_Brief_
For each line of the listing that contains "protocol", make a copy and return it.

------------------------------------

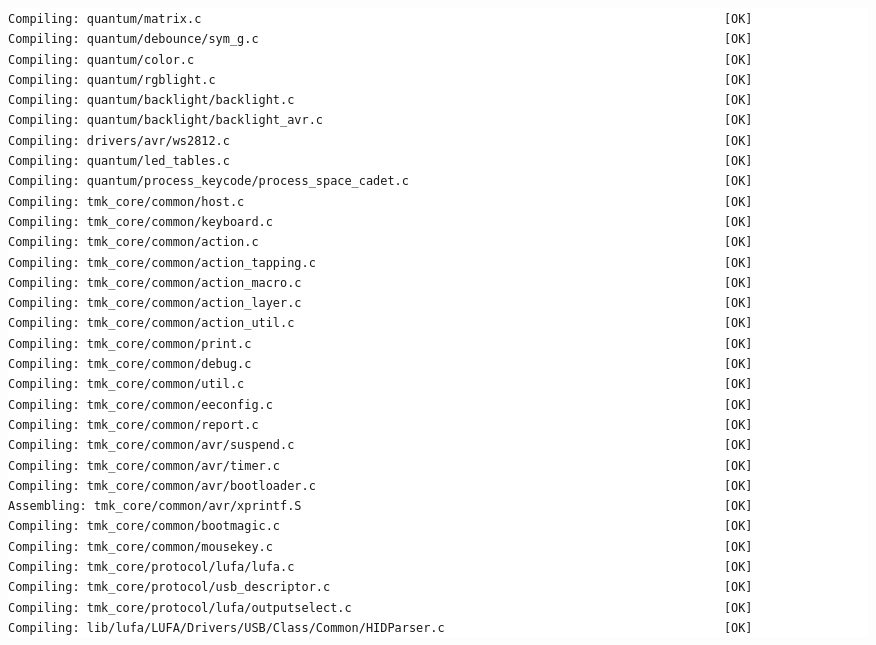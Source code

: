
 ```
Compiling: quantum/matrix.c                                                                         [OK]
Compiling: quantum/debounce/sym_g.c                                                                 [OK]
Compiling: quantum/color.c                                                                          [OK]
Compiling: quantum/rgblight.c                                                                       [OK]
Compiling: quantum/backlight/backlight.c                                                            [OK]
Compiling: quantum/backlight/backlight_avr.c                                                        [OK]
Compiling: drivers/avr/ws2812.c                                                                     [OK]
Compiling: quantum/led_tables.c                                                                     [OK]
Compiling: quantum/process_keycode/process_space_cadet.c                                            [OK]
Compiling: tmk_core/common/host.c                                                                   [OK]
Compiling: tmk_core/common/keyboard.c                                                               [OK]
Compiling: tmk_core/common/action.c                                                                 [OK]
Compiling: tmk_core/common/action_tapping.c                                                         [OK]
Compiling: tmk_core/common/action_macro.c                                                           [OK]
Compiling: tmk_core/common/action_layer.c                                                           [OK]
Compiling: tmk_core/common/action_util.c                                                            [OK]
Compiling: tmk_core/common/print.c                                                                  [OK]
Compiling: tmk_core/common/debug.c                                                                  [OK]
Compiling: tmk_core/common/util.c                                                                   [OK]
Compiling: tmk_core/common/eeconfig.c                                                               [OK]
Compiling: tmk_core/common/report.c                                                                 [OK]
Compiling: tmk_core/common/avr/suspend.c                                                            [OK]
Compiling: tmk_core/common/avr/timer.c                                                              [OK]
Compiling: tmk_core/common/avr/bootloader.c                                                         [OK]
Assembling: tmk_core/common/avr/xprintf.S                                                           [OK]
Compiling: tmk_core/common/bootmagic.c                                                              [OK]
Compiling: tmk_core/common/mousekey.c                                                               [OK]
Compiling: tmk_core/protocol/lufa/lufa.c                                                            [OK]
Compiling: tmk_core/protocol/usb_descriptor.c                                                       [OK]
Compiling: tmk_core/protocol/lufa/outputselect.c                                                    [OK]
Compiling: lib/lufa/LUFA/Drivers/USB/Class/Common/HIDParser.c                                       [OK]
```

------------------------------------

_Expected answer_
Compiling: tmk_core/protocol/lufa/lufa.c                                                            [OK]
Compiling: tmk_core/protocol/usb_descriptor.c                                                       [OK]
Compiling: tmk_core/protocol/lufa/outputselect.c                                                    [OK]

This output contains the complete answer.